Life in my temporary home is comfortable, but the staff are tough. The health workers and hotel employees put in hard hours at significant risk to themselves, and they do it with a smile every day (at least, it seems like they’re smiling behind their masks). When my asthma flares up, as it always does when I come back to New Zealand, I’m immediately supplied with a fresh inhaler. Help is always a phone call away, and questions are always answered – even for the purposes of this article.
A few days in, I’m relieved to learn that my test has come back negative. That’s not necessarily an all-clear, but it grants me a blue wristband, which means I can now go outside. I can stroll the grounds of the hotel during daylight hours, though I’m to keep my distance from other guests, and if I see anyone accompanied by a nurse I’m to stay away from them. For the first day or so, though, I remain in my room with a view of a warehouse trafficking toilet paper. So frightened have I become of the outside world that my usual health anxiety is heightened here. I wash my hands many times a day.
Leaving my room is an adventure. The hotel seems empty. Reception is deserted but for a cache of masks, gloves, and hand sanitiser. Outside, maybe a dozen people are scattered about, and apart from pre-existing couples, families, guests under supervision, and an omnipresent pair of police officers, nobody approaches anyone else. Every cough becomes cause for alarm and shame. Red-lettered signs stop explorers dead in their tracks if they approach the hotel’s second building: “HOT ZONE – DO NOT ENTER”.
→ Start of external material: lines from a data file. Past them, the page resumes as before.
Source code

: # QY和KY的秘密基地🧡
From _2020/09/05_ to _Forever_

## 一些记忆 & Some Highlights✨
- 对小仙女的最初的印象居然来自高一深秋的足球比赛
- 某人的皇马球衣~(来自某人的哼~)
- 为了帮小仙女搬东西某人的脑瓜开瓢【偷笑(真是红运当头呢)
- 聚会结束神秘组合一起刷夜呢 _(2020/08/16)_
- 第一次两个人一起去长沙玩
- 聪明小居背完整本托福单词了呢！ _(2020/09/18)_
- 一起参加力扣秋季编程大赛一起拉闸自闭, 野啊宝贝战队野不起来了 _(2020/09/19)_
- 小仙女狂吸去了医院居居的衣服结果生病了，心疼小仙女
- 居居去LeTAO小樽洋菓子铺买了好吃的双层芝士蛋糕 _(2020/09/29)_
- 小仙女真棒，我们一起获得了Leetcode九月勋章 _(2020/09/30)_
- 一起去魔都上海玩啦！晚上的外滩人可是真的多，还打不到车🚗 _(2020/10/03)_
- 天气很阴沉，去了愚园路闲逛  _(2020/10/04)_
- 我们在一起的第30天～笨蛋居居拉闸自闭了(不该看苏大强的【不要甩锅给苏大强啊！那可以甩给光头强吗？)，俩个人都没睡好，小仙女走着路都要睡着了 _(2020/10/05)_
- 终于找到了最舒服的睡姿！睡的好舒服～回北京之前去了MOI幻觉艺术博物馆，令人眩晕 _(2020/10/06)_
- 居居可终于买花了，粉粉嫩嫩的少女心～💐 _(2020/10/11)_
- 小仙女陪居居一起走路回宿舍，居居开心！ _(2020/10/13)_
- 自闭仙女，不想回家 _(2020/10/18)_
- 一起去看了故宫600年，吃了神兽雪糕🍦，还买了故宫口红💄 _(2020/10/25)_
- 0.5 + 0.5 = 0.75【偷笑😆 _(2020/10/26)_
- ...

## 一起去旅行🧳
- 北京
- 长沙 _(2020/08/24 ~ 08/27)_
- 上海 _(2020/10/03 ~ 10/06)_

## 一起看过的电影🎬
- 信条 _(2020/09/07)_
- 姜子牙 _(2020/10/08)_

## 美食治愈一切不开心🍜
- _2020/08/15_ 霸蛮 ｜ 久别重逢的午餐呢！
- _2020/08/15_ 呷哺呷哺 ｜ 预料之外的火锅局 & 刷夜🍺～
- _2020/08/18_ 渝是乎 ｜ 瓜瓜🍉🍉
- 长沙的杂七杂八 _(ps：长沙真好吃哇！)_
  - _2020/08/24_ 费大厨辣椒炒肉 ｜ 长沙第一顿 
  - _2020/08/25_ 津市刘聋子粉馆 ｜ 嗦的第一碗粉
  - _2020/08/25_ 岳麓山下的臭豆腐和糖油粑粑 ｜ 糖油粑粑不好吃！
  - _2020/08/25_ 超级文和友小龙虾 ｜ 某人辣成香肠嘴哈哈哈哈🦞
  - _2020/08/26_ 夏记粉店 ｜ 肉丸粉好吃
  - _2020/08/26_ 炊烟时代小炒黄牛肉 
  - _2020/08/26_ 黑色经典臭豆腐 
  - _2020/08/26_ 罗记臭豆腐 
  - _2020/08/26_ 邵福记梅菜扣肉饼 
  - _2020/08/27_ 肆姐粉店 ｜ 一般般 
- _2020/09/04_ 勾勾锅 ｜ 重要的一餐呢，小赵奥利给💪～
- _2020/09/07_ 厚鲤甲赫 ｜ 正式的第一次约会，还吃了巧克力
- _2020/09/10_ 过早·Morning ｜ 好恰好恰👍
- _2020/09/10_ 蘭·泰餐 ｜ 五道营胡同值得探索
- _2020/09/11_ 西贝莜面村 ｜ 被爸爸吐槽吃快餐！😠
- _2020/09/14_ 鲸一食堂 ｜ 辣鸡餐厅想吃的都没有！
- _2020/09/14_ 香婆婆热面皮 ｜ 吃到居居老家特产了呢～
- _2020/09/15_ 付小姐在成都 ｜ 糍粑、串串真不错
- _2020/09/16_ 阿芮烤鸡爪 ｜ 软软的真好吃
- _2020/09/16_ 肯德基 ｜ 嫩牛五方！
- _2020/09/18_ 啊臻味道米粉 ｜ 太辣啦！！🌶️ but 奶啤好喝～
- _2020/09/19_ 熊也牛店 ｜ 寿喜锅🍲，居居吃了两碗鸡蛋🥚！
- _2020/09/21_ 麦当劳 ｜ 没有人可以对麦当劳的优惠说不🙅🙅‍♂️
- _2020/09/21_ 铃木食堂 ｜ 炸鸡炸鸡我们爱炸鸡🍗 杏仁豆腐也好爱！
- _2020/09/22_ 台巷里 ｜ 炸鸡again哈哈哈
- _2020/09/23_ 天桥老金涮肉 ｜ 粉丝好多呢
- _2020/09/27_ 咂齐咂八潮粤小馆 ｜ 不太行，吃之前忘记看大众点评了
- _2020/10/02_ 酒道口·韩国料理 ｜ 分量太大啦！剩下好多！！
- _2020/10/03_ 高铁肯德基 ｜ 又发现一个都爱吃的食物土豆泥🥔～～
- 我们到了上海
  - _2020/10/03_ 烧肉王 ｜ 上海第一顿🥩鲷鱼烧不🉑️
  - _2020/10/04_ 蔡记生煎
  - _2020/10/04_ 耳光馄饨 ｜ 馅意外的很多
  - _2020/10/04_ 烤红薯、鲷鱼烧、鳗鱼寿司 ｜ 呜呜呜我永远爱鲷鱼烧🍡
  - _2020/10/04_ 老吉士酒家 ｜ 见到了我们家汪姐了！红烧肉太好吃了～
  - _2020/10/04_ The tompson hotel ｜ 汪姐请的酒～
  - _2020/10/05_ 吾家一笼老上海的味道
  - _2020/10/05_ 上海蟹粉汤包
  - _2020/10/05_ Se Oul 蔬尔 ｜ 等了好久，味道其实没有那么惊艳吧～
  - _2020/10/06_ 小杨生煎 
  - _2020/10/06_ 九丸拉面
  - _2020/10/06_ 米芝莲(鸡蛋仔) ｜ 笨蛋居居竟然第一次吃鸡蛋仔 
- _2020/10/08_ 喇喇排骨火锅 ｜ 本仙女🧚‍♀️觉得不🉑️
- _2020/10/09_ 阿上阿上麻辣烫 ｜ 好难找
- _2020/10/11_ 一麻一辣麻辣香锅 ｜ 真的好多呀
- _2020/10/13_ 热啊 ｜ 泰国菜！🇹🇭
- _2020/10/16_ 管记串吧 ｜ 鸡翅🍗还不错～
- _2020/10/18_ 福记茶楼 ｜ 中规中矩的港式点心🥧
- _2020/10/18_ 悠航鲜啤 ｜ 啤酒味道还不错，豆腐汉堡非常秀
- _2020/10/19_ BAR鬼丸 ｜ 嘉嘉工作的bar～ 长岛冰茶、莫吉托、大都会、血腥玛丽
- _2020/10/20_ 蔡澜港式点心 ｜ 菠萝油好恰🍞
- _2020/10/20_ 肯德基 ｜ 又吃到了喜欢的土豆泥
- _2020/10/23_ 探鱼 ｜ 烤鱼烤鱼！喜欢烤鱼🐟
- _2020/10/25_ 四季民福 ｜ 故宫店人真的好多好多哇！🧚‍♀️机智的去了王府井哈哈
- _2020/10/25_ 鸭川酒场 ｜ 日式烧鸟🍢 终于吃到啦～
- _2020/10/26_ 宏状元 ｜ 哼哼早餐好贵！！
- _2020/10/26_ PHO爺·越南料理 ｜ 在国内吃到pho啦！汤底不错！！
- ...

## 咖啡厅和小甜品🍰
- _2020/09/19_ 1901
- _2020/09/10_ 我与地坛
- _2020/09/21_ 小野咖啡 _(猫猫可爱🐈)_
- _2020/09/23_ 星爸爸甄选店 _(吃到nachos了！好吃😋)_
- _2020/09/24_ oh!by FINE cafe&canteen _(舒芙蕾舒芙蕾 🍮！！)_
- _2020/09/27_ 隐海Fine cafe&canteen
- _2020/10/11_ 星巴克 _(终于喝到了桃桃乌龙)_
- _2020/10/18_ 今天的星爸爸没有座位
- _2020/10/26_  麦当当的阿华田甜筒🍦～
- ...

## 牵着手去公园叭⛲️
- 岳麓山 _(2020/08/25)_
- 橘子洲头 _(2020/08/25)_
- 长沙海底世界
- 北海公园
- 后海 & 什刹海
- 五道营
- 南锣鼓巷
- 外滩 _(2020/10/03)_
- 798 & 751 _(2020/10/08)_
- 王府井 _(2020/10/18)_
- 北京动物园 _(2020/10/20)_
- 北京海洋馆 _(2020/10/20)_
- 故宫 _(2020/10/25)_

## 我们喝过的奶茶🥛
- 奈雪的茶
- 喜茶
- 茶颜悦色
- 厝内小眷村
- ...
You’re obviously going to feel lonely at times in quarantine, but I didn’t expect how much any human contact would become a highlight of my day. The nurses’ daily checkups are an opportunity to speak and laugh. With close contact forbidden, walks around the hotel carpark become exercises in people-watching. I ascribe personalities and backstories based on guests’ attire and body language, as they probably do to me. I’ve made eye contact with the girl across the hallway – twice. A quarantine facility is the perfect place to form fleeting, desperate crushes on people you barely even glimpse. It’s also the worst possible place to do that.
I’ve seen complaints about being stuck in these hotels. I’ve heard crying from nearby rooms. I get it. It sucks being cooped up away from home. But the reasoning behind these facilities is sound: most of our Covid-19 cases come from overseas, and the government isn’t taking chances on potential carriers. I’d rather be here than posing a risk, and my treatment has been exemplary, almost cushy. The only thing that feels prison-like is how I’m exercising: doing sit-ups and push-ups in my room or doing laps of the yard.
Reaching the end of my two weeks, my stay here is nearly over, at least theoretically. Getting out is down to the police and defence force arranging transport to Christchurch, and to the medical staff deeming me healthy enough to release. Since I still have a cough, I’m unsure when that’ll be; I need to be symptom-free for 48 hours. But when the time comes, I’ll be glad to get home, see my family, and break free from hotel internet. But I’ll be just as grateful for the care I’ve received, at great expense and effort, from our government.